The turkey looked more like a chicken, but in any case, it looked and tasted like a bird. It was stuffed with some kind of rice blend. Ilana made cranberry sauce, which, along with the salad and the pumpkin pie, were the most traditional items. She made cornbread out of blue corn flour; a tofu and vegetable pie that looked almost like a pizza; pumpkin ravioli that I guess are also traditional, but not in my family; a casserole, or kugel, of pureed squash; steamed, sliced carrots and white potatoes; and, I think, a kind of rice pilaf, or maybe that was the stuffing from the turkey.

Dessert was a choice of grapes, a mix of raspberries and blueberries, and the pumpkin pie with whipped cream. Pumpkin pie is one of the few foods (desserts) I can leave alone. I am grateful there is at least one. My mother never made it; I think she didn’t like pumpkin. She always made wonderful lemon meringue pies for Thanksgiving dessert. I like pumpkin muffins, pumpkin soup, pumpkin bread, soda or yeast. Robin makes a fabulous pumpkin challah. Thinking about it I guess I don’t like the texture of pumpkin pie.

I tried very hard not to overeat, but I did taste everything. I love trying new food. We finished our dinner with prayers thanking God for the blessings of the meal, also traditional. Later there was tea or coffee in the living room with biscotti we brought from Enrico’s in Pittsburgh.

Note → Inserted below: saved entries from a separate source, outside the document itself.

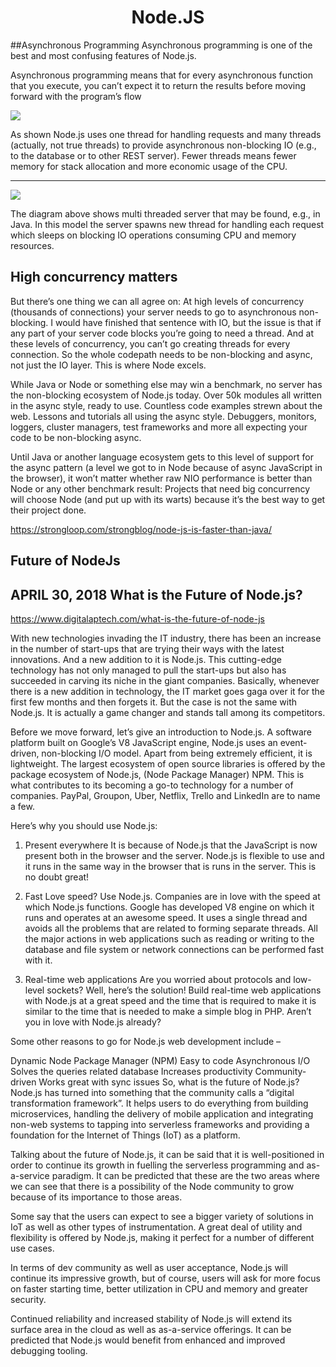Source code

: 
# <center>Node.JS</center>

##Asynchronous Programming
Asynchronous  programming is  one of the best and most confusing features of Node.js.

Asynchronous programming means that for every asynchronous function that you execute, you can’t expect it to return the results before moving forward with the program’s flow

![](https://camo.githubusercontent.com/87a6cdbb3801eb4d1a5a712a70739da0fea31844/68747470733a2f2f692e696d6775722e636f6d2f6f7579504b6b662e706e67)

As shown Node.js uses one thread for handling requests and many threads (actually, not true threads) to provide asynchronous non-blocking IO (e.g., to the database or to other REST server). Fewer threads means fewer memory for stack allocation and more economic usage of the CPU.

---
![](https://camo.githubusercontent.com/c698dff4f9e75a944a7bcbce1a9117a8ea5b4b67/68747470733a2f2f696d6775722e636f6d2f43314c5156587a2e706e67)

The diagram above shows multi threaded server that may be found, e.g., in Java. In this model the server spawns new thread for handling each request which sleeps on blocking IO operations consuming CPU and memory resources.

## High concurrency matters
But there’s one thing we can all agree on: At high levels of concurrency (thousands of connections) your server needs to go to asynchronous non-blocking. I would have finished that sentence with IO, but the issue is that if any part of your server code blocks you’re going to need a thread. And at these levels of concurrency, you can’t go creating threads for every connection. So the whole codepath needs to be non-blocking and async, not just the IO layer. This is where Node excels.

While Java or Node or something else may win a benchmark, no server has the non-blocking ecosystem of Node.js today. Over 50k modules all written in the async style, ready to use. Countless code examples strewn about the web. Lessons and tutorials all using the async style. Debuggers, monitors, loggers, cluster managers, test frameworks and more all expecting your code to be non-blocking async.

Until Java or another language ecosystem gets to this level of support for the async pattern (a level we got to in Node because of async JavaScript in the browser), it won’t matter whether raw NIO performance is better than Node or any other benchmark result: Projects that need big concurrency will choose Node (and put up with its warts) because it’s the best way to get their project done.


https://strongloop.com/strongblog/node-js-is-faster-than-java/

## Future of NodeJs

## APRIL 30, 2018  What is the Future of Node.js?

https://www.digitalaptech.com/what-is-the-future-of-node-js

With new technologies invading the IT industry, there has been an increase in the number of start-ups that are trying their ways with the latest innovations. And a new addition to it is Node.js. This cutting-edge technology has not only managed to pull the start-ups but also has succeeded in carving its niche in the giant companies. Basically, whenever there is a new addition in technology, the IT market goes gaga over it for the first few months and then forgets it. But the case is not the same with Node.js. It is actually a game changer and stands tall among its competitors.

Before we move forward, let’s give an introduction to Node.js. A software platform built on Google’s V8 JavaScript engine, Node.js uses an event-driven, non-blocking I/O model. Apart from being extremely efficient, it is lightweight. The largest ecosystem of open source libraries is offered by the package ecosystem of Node.js, (Node Package Manager) NPM. This is what contributes to its becoming a go-to technology for a number of companies. PayPal, Groupon, Uber, Netflix, Trello and LinkedIn are to name a few.

Here’s why you should use Node.js:
1. Present everywhere
It is because of Node.js that the JavaScript is now present both in the browser and the server. Node.js is flexible to use and it runs in the same way in the browser that is runs in the server. This is no doubt great!

2. Fast
Love speed? Use Node.js. Companies are in love with the speed at which Node.js functions. Google has developed V8 engine on which it runs and operates at an awesome speed. It uses a single thread and avoids all the problems that are related to forming separate threads. All the major actions in web applications such as reading or writing to the database and file system or network connections can be performed fast with it.

3. Real-time web applications
Are you worried about protocols and low-level sockets? Well, here’s the solution! Build real-time web applications with Node.js at a great speed and the time that is required to make it is similar to the time that is needed to make a simple blog in PHP. Aren’t you in love with Node.js already?

Some other reasons to go for Node.js web development include –

Dynamic Node Package Manager (NPM)
Easy to code
Asynchronous I/O
Solves the queries related database
Increases productivity
Community-driven
Works great with sync issues
So, what is the future of Node.js?
Node.js has turned into something that the community calls a “digital transformation framework”. It helps users to do everything from building microservices, handling the delivery of mobile application and integrating non-web systems to tapping into serverless frameworks and providing a foundation for the Internet of Things (IoT) as a platform.

Talking about the future of Node.js, it can be said that it is well-positioned in order to continue its growth in fuelling the serverless programming and as-a-service paradigm. It can be predicted that these are the two areas where we can see that there is a possibility of the Node community to grow because of its importance to those areas.

Some say that the users can expect to see a bigger variety of solutions in IoT as well as other types of instrumentation. A great deal of utility and flexibility is offered by Node.js, making it perfect for a number of different use cases.

In terms of dev community as well as user acceptance, Node.js will continue its impressive growth, but of course, users will ask for more focus on faster starting time, better utilization in CPU and memory and greater security.

Continued reliability and increased stability of Node.js will extend its surface area in the cloud as well as as-a-service offerings. It can be predicted that Node.js would benefit from enhanced and improved debugging tooling.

At the end of the evening, Ron, our host, drove another guest and me, into New York. My final treat came as we crossed the George Washington Bridge and it was completely lit up and beautiful, as I originally saw it from my apartment in Fort Lee. I could even see it reflected in the river after we had crossed. They were repainting it during the last few years I lived in Fort Lee, and the lights were out, so this was very special for me.

1 thought on “Vegetarian Thanksgiving

  1. Dinner sounds absolutely delightful. I’d like to try those ersatz chicken, beef, turkey, and shrimp goodies. What a joy to have friends who try new things like this.